What to work on >>
Show every line from the data below that includes "whatever".

Records supplied >>
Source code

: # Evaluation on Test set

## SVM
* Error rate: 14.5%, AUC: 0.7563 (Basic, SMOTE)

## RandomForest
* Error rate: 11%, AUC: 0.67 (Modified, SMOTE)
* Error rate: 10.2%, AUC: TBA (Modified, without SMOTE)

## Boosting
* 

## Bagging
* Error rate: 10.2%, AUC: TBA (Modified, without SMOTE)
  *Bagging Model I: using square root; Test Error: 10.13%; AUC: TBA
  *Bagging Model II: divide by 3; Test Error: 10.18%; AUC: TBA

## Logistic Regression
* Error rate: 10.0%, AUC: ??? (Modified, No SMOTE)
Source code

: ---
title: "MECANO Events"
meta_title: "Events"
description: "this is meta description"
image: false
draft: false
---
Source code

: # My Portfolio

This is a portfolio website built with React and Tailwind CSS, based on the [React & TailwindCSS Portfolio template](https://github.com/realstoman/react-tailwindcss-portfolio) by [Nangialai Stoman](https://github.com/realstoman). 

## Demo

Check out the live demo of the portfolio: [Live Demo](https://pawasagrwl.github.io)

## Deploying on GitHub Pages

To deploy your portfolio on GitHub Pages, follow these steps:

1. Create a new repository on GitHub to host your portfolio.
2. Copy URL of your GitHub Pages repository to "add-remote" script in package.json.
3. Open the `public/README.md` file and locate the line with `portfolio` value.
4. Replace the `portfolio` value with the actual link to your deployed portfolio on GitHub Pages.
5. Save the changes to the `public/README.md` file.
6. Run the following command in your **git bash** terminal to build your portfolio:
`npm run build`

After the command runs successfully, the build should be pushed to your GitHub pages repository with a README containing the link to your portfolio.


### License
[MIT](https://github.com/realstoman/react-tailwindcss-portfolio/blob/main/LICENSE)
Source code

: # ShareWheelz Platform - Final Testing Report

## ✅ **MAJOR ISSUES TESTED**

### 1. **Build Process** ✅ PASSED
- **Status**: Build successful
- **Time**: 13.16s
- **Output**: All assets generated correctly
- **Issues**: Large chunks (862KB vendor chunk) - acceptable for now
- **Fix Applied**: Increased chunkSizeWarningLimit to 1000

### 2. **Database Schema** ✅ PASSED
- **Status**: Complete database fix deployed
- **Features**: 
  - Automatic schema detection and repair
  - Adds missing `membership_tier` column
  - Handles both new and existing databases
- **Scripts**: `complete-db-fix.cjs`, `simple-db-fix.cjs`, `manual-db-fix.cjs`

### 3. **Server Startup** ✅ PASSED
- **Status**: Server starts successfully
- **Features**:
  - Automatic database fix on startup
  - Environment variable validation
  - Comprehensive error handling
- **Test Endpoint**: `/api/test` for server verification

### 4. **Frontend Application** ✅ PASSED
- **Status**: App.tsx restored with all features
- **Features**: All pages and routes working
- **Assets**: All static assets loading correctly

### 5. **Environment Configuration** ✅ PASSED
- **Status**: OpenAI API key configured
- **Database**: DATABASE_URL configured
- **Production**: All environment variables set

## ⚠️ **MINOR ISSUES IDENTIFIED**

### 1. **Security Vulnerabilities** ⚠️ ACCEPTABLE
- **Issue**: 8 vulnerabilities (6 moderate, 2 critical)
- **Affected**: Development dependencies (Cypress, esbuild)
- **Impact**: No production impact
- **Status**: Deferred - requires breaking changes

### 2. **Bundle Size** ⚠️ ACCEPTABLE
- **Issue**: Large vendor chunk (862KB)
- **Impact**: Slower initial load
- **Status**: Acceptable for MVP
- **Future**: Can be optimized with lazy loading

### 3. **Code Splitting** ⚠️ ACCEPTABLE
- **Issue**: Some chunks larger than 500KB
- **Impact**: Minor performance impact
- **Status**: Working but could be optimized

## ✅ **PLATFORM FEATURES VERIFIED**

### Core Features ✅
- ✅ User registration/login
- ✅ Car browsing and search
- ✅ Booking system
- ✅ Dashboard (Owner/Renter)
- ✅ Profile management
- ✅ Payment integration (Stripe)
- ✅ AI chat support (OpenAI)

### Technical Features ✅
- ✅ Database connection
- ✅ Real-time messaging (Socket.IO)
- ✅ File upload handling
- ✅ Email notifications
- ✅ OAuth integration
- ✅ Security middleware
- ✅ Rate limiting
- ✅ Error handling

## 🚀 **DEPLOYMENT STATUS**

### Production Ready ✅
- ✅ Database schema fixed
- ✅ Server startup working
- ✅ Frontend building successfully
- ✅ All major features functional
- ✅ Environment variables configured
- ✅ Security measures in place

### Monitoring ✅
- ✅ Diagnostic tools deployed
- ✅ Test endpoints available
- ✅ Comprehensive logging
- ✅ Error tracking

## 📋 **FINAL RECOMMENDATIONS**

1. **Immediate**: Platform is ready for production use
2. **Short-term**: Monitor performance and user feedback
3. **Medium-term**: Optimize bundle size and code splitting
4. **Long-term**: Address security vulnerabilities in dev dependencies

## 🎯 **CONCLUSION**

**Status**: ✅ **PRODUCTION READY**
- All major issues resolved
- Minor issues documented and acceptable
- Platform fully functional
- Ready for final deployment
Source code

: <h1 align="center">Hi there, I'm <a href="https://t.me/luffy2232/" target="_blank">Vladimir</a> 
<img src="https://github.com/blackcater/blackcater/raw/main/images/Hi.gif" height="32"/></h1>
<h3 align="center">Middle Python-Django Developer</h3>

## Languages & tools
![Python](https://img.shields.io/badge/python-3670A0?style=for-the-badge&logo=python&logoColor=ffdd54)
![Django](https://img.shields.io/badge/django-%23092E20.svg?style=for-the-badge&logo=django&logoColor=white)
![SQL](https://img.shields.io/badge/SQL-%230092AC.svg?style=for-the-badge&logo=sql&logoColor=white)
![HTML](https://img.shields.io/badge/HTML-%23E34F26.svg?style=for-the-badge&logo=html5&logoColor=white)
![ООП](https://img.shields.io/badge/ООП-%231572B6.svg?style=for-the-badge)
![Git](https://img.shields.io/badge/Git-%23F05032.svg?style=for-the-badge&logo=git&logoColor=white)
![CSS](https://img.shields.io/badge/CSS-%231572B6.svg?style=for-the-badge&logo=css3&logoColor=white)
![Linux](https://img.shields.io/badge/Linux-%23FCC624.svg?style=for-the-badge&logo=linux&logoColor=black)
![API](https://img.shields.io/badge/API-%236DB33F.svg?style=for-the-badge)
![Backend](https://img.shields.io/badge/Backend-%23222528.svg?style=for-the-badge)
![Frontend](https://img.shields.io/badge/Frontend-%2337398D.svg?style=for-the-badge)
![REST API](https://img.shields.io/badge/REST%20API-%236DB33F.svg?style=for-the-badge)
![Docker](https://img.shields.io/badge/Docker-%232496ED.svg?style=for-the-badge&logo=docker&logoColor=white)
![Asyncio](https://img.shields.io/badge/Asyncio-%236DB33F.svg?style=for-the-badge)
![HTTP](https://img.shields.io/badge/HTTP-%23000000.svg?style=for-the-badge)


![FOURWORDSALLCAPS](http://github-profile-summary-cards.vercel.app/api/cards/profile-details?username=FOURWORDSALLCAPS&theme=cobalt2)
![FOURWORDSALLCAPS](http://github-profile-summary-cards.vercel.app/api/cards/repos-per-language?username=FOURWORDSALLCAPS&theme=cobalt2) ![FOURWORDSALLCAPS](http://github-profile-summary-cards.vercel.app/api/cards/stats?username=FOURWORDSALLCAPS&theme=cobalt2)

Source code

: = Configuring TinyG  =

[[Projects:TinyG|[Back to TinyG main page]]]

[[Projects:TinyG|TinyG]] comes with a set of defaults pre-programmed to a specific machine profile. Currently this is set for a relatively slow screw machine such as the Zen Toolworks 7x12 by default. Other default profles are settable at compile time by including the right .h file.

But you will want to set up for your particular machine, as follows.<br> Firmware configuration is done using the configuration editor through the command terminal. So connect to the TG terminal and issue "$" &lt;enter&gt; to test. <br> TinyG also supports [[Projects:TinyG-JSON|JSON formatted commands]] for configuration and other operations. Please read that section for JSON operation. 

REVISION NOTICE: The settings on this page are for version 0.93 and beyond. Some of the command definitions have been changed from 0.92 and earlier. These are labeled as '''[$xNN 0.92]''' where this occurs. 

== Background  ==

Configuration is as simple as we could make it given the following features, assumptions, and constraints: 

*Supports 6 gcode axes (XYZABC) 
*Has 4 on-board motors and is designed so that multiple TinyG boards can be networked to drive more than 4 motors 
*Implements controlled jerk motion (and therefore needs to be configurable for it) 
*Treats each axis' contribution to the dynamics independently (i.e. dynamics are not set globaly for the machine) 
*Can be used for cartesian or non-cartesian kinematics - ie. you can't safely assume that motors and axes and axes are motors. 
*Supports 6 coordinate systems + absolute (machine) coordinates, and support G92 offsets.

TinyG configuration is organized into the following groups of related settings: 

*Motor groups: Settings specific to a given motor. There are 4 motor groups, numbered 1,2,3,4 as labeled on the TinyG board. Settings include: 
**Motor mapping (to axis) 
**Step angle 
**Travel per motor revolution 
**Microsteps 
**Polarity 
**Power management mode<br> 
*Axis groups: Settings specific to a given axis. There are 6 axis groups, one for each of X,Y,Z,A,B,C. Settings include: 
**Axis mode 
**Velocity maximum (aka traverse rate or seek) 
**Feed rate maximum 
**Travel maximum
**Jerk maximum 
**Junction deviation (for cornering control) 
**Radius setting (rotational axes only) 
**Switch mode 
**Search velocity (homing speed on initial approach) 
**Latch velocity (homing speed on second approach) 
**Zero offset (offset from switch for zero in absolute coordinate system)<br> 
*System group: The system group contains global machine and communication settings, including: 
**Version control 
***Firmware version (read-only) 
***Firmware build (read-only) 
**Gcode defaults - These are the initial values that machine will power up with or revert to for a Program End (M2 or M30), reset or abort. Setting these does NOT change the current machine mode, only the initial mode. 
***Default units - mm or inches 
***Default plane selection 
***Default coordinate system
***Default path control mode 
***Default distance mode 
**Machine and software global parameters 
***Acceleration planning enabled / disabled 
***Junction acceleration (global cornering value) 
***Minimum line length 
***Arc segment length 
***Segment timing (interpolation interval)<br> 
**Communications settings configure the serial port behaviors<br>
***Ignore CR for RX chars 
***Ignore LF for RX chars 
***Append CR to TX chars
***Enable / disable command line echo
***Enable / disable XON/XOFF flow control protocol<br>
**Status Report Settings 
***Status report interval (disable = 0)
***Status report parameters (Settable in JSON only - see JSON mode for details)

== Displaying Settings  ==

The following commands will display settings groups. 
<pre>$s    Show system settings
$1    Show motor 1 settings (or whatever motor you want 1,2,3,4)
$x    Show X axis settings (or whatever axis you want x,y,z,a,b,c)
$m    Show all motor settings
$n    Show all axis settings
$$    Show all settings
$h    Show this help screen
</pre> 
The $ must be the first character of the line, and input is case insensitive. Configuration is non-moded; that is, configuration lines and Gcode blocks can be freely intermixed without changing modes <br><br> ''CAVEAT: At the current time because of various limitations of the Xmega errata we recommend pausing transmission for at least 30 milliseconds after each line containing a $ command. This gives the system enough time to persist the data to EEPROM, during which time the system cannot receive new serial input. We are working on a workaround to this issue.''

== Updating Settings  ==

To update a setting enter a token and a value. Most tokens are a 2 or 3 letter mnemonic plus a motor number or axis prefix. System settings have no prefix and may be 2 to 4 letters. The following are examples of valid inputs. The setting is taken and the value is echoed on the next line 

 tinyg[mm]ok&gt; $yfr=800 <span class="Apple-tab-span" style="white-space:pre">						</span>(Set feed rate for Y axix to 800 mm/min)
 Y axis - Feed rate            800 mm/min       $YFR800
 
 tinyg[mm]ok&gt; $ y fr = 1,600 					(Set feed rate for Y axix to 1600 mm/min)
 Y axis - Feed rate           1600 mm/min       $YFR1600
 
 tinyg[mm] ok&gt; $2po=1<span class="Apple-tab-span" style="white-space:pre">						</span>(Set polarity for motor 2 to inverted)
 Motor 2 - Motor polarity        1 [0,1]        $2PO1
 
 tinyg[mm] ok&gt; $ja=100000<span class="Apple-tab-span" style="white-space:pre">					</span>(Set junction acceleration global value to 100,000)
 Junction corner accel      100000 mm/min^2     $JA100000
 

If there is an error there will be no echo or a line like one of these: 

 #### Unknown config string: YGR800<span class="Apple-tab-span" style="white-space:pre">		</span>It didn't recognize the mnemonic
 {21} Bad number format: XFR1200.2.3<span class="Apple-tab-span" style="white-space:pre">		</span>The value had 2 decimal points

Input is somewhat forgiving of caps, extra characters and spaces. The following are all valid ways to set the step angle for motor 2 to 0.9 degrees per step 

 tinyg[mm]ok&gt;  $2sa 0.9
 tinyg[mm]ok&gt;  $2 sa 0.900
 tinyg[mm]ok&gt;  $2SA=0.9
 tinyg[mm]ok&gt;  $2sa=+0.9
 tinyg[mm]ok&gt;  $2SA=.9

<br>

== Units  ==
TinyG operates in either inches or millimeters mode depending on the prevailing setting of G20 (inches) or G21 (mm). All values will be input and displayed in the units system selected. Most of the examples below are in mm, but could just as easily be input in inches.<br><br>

Solution for this task >>
$1    Show motor 1 settings (or whatever motor you want 1,2,3,4)
$x    Show X axis settings (or whatever axis you want x,y,z,a,b,c)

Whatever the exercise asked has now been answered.